- **Task requirements**:
Give back, unchanged, the line containing "On a similar" and every line after it up to the end of the listing.

- **Records to use**:
******************************

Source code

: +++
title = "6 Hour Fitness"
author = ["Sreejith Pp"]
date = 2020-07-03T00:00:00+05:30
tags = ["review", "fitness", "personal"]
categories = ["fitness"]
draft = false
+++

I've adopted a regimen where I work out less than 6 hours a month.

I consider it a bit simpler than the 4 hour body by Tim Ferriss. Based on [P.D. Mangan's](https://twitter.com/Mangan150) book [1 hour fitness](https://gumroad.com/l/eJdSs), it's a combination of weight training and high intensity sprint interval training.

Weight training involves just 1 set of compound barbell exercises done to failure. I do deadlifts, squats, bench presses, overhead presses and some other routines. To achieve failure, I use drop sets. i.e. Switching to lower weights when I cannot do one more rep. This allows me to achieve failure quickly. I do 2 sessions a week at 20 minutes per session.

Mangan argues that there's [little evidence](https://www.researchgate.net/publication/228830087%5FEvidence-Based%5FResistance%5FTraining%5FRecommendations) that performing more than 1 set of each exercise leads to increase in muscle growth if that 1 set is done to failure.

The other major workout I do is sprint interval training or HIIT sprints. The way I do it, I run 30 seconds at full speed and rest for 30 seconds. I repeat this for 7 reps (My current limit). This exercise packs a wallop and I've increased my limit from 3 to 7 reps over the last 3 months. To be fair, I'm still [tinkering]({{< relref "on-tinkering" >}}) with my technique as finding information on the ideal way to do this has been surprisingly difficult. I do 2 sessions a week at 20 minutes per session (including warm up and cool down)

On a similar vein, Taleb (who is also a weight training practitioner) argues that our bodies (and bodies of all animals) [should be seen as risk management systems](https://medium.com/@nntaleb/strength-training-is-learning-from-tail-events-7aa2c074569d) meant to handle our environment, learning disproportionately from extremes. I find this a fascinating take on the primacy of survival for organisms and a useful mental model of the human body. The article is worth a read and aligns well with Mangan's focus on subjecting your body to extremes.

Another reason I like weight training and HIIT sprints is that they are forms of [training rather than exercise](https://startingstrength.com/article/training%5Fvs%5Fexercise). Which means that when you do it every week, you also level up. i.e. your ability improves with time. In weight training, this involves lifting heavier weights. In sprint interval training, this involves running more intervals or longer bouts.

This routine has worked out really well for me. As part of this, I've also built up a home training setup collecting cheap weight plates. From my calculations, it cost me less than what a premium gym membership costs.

******************************

- **Your response**:
On a similar vein, Taleb (who is also a weight training practitioner) argues that our bodies (and bodies of all animals) [should be seen as risk management systems](https://medium.com/@nntaleb/strength-training-is-learning-from-tail-events-7aa2c074569d) meant to handle our environment, learning disproportionately from extremes. I find this a fascinating take on the primacy of survival for organisms and a useful mental model of the human body. The article is worth a read and aligns well with Mangan's focus on subjecting your body to extremes.

Another reason I like weight training and HIIT sprints is that they are forms of [training rather than exercise](https://startingstrength.com/article/training%5Fvs%5Fexercise). Which means that when you do it every week, you also level up. i.e. your ability improves with time. In weight training, this involves lifting heavier weights. In sprint interval training, this involves running more intervals or longer bouts.

This routine has worked out really well for me. As part of this, I've also built up a home training setup collecting cheap weight plates. From my calculations, it cost me less than what a premium gym membership costs.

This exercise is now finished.